* _TO DO_
Look through the data below, and copy each line that carries the word "Modules".

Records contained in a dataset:
*** Begin section ***
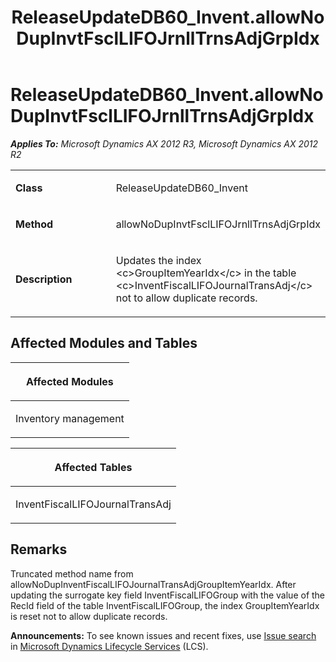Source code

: ﻿---
title: ReleaseUpdateDB60_Invent.allowNoDupInvtFsclLIFOJrnllTrnsAdjGrpIdx
TOCTitle: ReleaseUpdateDB60_Invent.allowNoDupInvtFsclLIFOJrnllTrnsAdjGrpIdx
ms:assetid: 1f2a85fd-f91d-7184-01b0-6c1632521e56
ms:mtpsurl: https://msdn.microsoft.com/en-us/library/JJ684863(v=AX.60)
ms:contentKeyID: 49707070
ms.date: 05/18/2015
mtps_version: v=AX.60
---

# ReleaseUpdateDB60\_Invent.allowNoDupInvtFsclLIFOJrnllTrnsAdjGrpIdx 


_**Applies To:** Microsoft Dynamics AX 2012 R3, Microsoft Dynamics AX 2012 R2_

<table>
<colgroup>
<col style="width: 50%" />
<col style="width: 50%" />
</colgroup>
<tbody>
<tr class="odd">
<td><p><strong>Class</strong></p></td>
<td><p>ReleaseUpdateDB60_Invent</p></td>
</tr>
<tr class="even">
<td><p><strong>Method</strong></p></td>
<td><p>allowNoDupInvtFsclLIFOJrnllTrnsAdjGrpIdx</p></td>
</tr>
<tr class="odd">
<td><p><strong>Description</strong></p></td>
<td><p>Updates the index &lt;c&gt;GroupItemYearIdx&lt;/c&gt; in the table &lt;c&gt;InventFiscalLIFOJournalTransAdj&lt;/c&gt; not to allow duplicate records.</p></td>
</tr>
</tbody>
</table>


## Affected Modules and Tables

<table>
<colgroup>
<col style="width: 100%" />
</colgroup>
<thead>
<tr class="header">
<th><p>Affected Modules</p></th>
</tr>
</thead>
<tbody>
<tr class="odd">
<td><p>Inventory management</p></td>
</tr>
</tbody>
</table>


<table>
<colgroup>
<col style="width: 100%" />
</colgroup>
<thead>
<tr class="header">
<th><p>Affected Tables</p></th>
</tr>
</thead>
<tbody>
<tr class="odd">
<td><p>InventFiscalLIFOJournalTransAdj</p></td>
</tr>
</tbody>
</table>


## Remarks

Truncated method name from allowNoDupInventFiscalLIFOJournalTransAdjGroupItemYearIdx. After updating the surrogate key field InventFiscalLIFOGroup with the value of the RecId field of the table InventFiscalLIFOGroup, the index GroupItemYearIdx is reset not to allow duplicate records.

  
**Announcements:** To see known issues and recent fixes, use [Issue search](http://go.microsoft.com/fwlink/?linkid=389258) in [Microsoft Dynamics Lifecycle Services](http://go.microsoft.com/fwlink/?linkid=306505) (LCS).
*** End section ***
* _TASK SOLUTION_
## Affected Modules and Tables
<th><p>Affected Modules</p></th>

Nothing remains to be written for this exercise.